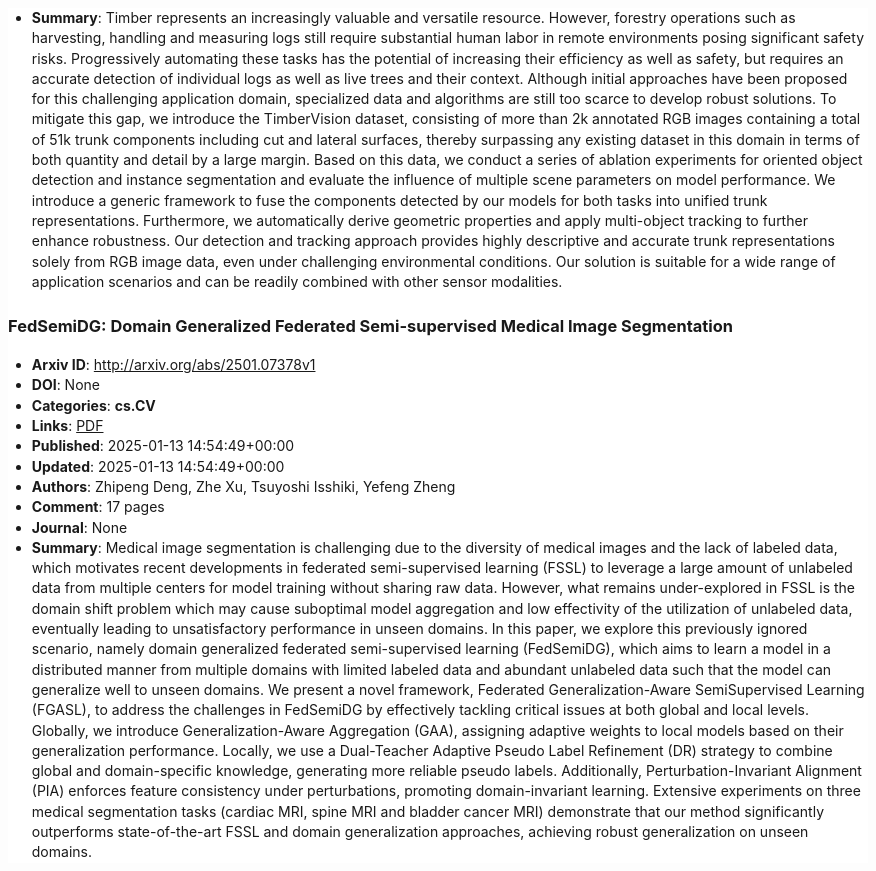 - **Summary**: Timber represents an increasingly valuable and versatile resource. However, forestry operations such as harvesting, handling and measuring logs still require substantial human labor in remote environments posing significant safety risks. Progressively automating these tasks has the potential of increasing their efficiency as well as safety, but requires an accurate detection of individual logs as well as live trees and their context. Although initial approaches have been proposed for this challenging application domain, specialized data and algorithms are still too scarce to develop robust solutions. To mitigate this gap, we introduce the TimberVision dataset, consisting of more than 2k annotated RGB images containing a total of 51k trunk components including cut and lateral surfaces, thereby surpassing any existing dataset in this domain in terms of both quantity and detail by a large margin. Based on this data, we conduct a series of ablation experiments for oriented object detection and instance segmentation and evaluate the influence of multiple scene parameters on model performance. We introduce a generic framework to fuse the components detected by our models for both tasks into unified trunk representations. Furthermore, we automatically derive geometric properties and apply multi-object tracking to further enhance robustness. Our detection and tracking approach provides highly descriptive and accurate trunk representations solely from RGB image data, even under challenging environmental conditions. Our solution is suitable for a wide range of application scenarios and can be readily combined with other sensor modalities.



### FedSemiDG: Domain Generalized Federated Semi-supervised Medical Image Segmentation
- **Arxiv ID**: http://arxiv.org/abs/2501.07378v1
- **DOI**: None
- **Categories**: **cs.CV**
- **Links**: [PDF](http://arxiv.org/pdf/2501.07378v1)
- **Published**: 2025-01-13 14:54:49+00:00
- **Updated**: 2025-01-13 14:54:49+00:00
- **Authors**: Zhipeng Deng, Zhe Xu, Tsuyoshi Isshiki, Yefeng Zheng
- **Comment**: 17 pages
- **Journal**: None
- **Summary**: Medical image segmentation is challenging due to the diversity of medical images and the lack of labeled data, which motivates recent developments in federated semi-supervised learning (FSSL) to leverage a large amount of unlabeled data from multiple centers for model training without sharing raw data. However, what remains under-explored in FSSL is the domain shift problem which may cause suboptimal model aggregation and low effectivity of the utilization of unlabeled data, eventually leading to unsatisfactory performance in unseen domains. In this paper, we explore this previously ignored scenario, namely domain generalized federated semi-supervised learning (FedSemiDG), which aims to learn a model in a distributed manner from multiple domains with limited labeled data and abundant unlabeled data such that the model can generalize well to unseen domains. We present a novel framework, Federated Generalization-Aware SemiSupervised Learning (FGASL), to address the challenges in FedSemiDG by effectively tackling critical issues at both global and local levels. Globally, we introduce Generalization-Aware Aggregation (GAA), assigning adaptive weights to local models based on their generalization performance. Locally, we use a Dual-Teacher Adaptive Pseudo Label Refinement (DR) strategy to combine global and domain-specific knowledge, generating more reliable pseudo labels. Additionally, Perturbation-Invariant Alignment (PIA) enforces feature consistency under perturbations, promoting domain-invariant learning. Extensive experiments on three medical segmentation tasks (cardiac MRI, spine MRI and bladder cancer MRI) demonstrate that our method significantly outperforms state-of-the-art FSSL and domain generalization approaches, achieving robust generalization on unseen domains.



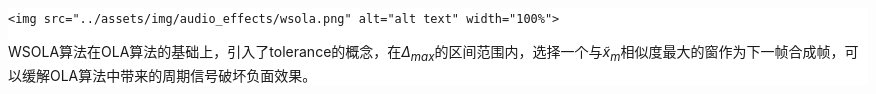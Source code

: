     <img src="../assets/img/audio_effects/wsola.png" alt="alt text" width="100%">
</p>

WSOLA算法在OLA算法的基础上，引入了tolerance的概念，在$Δ_{max}$的区间范围内，选择一个与$\widetilde{x}_{m}$相似度最大的窗作为下一帧合成帧，可以缓解OLA算法中带来的周期信号破坏负面效果。

<p align="center">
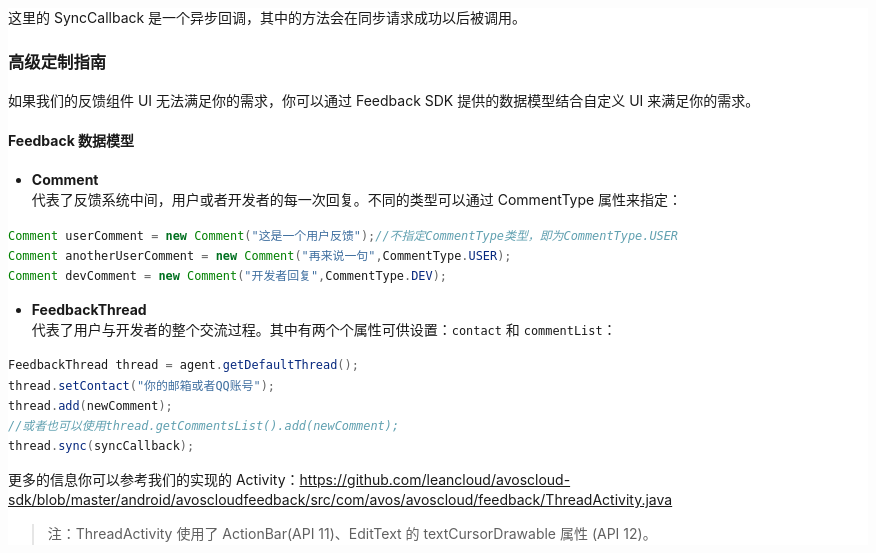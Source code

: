 这里的 SyncCallback 是一个异步回调，其中的方法会在同步请求成功以后被调用。


### 高级定制指南

如果我们的反馈组件 UI 无法满足你的需求，你可以通过 Feedback SDK 提供的数据模型结合自定义 UI 来满足你的需求。


#### Feedback 数据模型

* **Comment**    
  代表了反馈系统中间，用户或者开发者的每一次回复。不同的类型可以通过 CommentType 属性来指定：

```java
Comment userComment = new Comment("这是一个用户反馈");//不指定CommentType类型，即为CommentType.USER
Comment anotherUserComment = new Comment("再来说一句",CommentType.USER);
Comment devComment = new Comment("开发者回复",CommentType.DEV);
```

* **FeedbackThread**  
  代表了用户与开发者的整个交流过程。其中有两个个属性可供设置：`contact` 和 `commentList`：

```java
FeedbackThread thread = agent.getDefaultThread();
thread.setContact("你的邮箱或者QQ账号");
thread.add(newComment);
//或者也可以使用thread.getCommentsList().add(newComment);
thread.sync(syncCallback);
```

更多的信息你可以参考我们的实现的 Activity：<https://github.com/leancloud/avoscloud-sdk/blob/master/android/avoscloudfeedback/src/com/avos/avoscloud/feedback/ThreadActivity.java>

>注：ThreadActivity 使用了 ActionBar(API 11)、EditText 的 textCursorDrawable 属性 (API 12)。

What you are asked to do:
Give every entry again word for word; no images belong in the copy.

Task answer:
 - **Summary**: Timber represents an increasingly valuable and versatile resource. However, forestry operations such as harvesting, handling and measuring logs still require substantial human labor in remote environments posing significant safety risks. Progressively automating these tasks has the potential of increasing their efficiency as well as safety, but requires an accurate detection of individual logs as well as live trees and their context. Although initial approaches have been proposed for this challenging application domain, specialized data and algorithms are still too scarce to develop robust solutions. To mitigate this gap, we introduce the TimberVision dataset, consisting of more than 2k annotated RGB images containing a total of 51k trunk components including cut and lateral surfaces, thereby surpassing any existing dataset in this domain in terms of both quantity and detail by a large margin. Based on this data, we conduct a series of ablation experiments for oriented object detection and instance segmentation and evaluate the influence of multiple scene parameters on model performance. We introduce a generic framework to fuse the components detected by our models for both tasks into unified trunk representations. Furthermore, we automatically derive geometric properties and apply multi-object tracking to further enhance robustness. Our detection and tracking approach provides highly descriptive and accurate trunk representations solely from RGB image data, even under challenging environmental conditions. Our solution is suitable for a wide range of application scenarios and can be readily combined with other sensor modalities.



### FedSemiDG: Domain Generalized Federated Semi-supervised Medical Image Segmentation
- **Arxiv ID**: http://arxiv.org/abs/2501.07378v1
- **DOI**: None
- **Categories**: **cs.CV**
- **Links**: [PDF](http://arxiv.org/pdf/2501.07378v1)
- **Published**: 2025-01-13 14:54:49+00:00
- **Updated**: 2025-01-13 14:54:49+00:00
- **Authors**: Zhipeng Deng, Zhe Xu, Tsuyoshi Isshiki, Yefeng Zheng
- **Comment**: 17 pages
- **Journal**: None
- **Summary**: Medical image segmentation is challenging due to the diversity of medical images and the lack of labeled data, which motivates recent developments in federated semi-supervised learning (FSSL) to leverage a large amount of unlabeled data from multiple centers for model training without sharing raw data. However, what remains under-explored in FSSL is the domain shift problem which may cause suboptimal model aggregation and low effectivity of the utilization of unlabeled data, eventually leading to unsatisfactory performance in unseen domains. In this paper, we explore this previously ignored scenario, namely domain generalized federated semi-supervised learning (FedSemiDG), which aims to learn a model in a distributed manner from multiple domains with limited labeled data and abundant unlabeled data such that the model can generalize well to unseen domains. We present a novel framework, Federated Generalization-Aware SemiSupervised Learning (FGASL), to address the challenges in FedSemiDG by effectively tackling critical issues at both global and local levels. Globally, we introduce Generalization-Aware Aggregation (GAA), assigning adaptive weights to local models based on their generalization performance. Locally, we use a Dual-Teacher Adaptive Pseudo Label Refinement (DR) strategy to combine global and domain-specific knowledge, generating more reliable pseudo labels. Additionally, Perturbation-Invariant Alignment (PIA) enforces feature consistency under perturbations, promoting domain-invariant learning. Extensive experiments on three medical segmentation tasks (cardiac MRI, spine MRI and bladder cancer MRI) demonstrate that our method significantly outperforms state-of-the-art FSSL and domain generalization approaches, achieving robust generalization on unseen domains.



Source code

:     <img src="../assets/img/audio_effects/wsola.png" alt="alt text" width="100%">
</p>

WSOLA算法在OLA算法的基础上，引入了tolerance的概念，在$Δ_{max}$的区间范围内，选择一个与$\widetilde{x}_{m}$相似度最大的窗作为下一帧合成帧，可以缓解OLA算法中带来的周期信号破坏负面效果。

<p align="center">
Source code

: 这里的 SyncCallback 是一个异步回调，其中的方法会在同步请求成功以后被调用。


### 高级定制指南

如果我们的反馈组件 UI 无法满足你的需求，你可以通过 Feedback SDK 提供的数据模型结合自定义 UI 来满足你的需求。


#### Feedback 数据模型

* **Comment**    
  代表了反馈系统中间，用户或者开发者的每一次回复。不同的类型可以通过 CommentType 属性来指定：

```java
Comment userComment = new Comment("这是一个用户反馈");//不指定CommentType类型，即为CommentType.USER
Comment anotherUserComment = new Comment("再来说一句",CommentType.USER);
Comment devComment = new Comment("开发者回复",CommentType.DEV);
```

* **FeedbackThread**  
  代表了用户与开发者的整个交流过程。其中有两个个属性可供设置：`contact` 和 `commentList`：

```java
FeedbackThread thread = agent.getDefaultThread();
thread.setContact("你的邮箱或者QQ账号");
thread.add(newComment);
//或者也可以使用thread.getCommentsList().add(newComment);
thread.sync(syncCallback);
```

更多的信息你可以参考我们的实现的 Activity：<https://github.com/leancloud/avoscloud-sdk/blob/master/android/avoscloudfeedback/src/com/avos/avoscloud/feedback/ThreadActivity.java>

>注：ThreadActivity 使用了 ActionBar(API 11)、EditText 的 textCursorDrawable 属性 (API 12)。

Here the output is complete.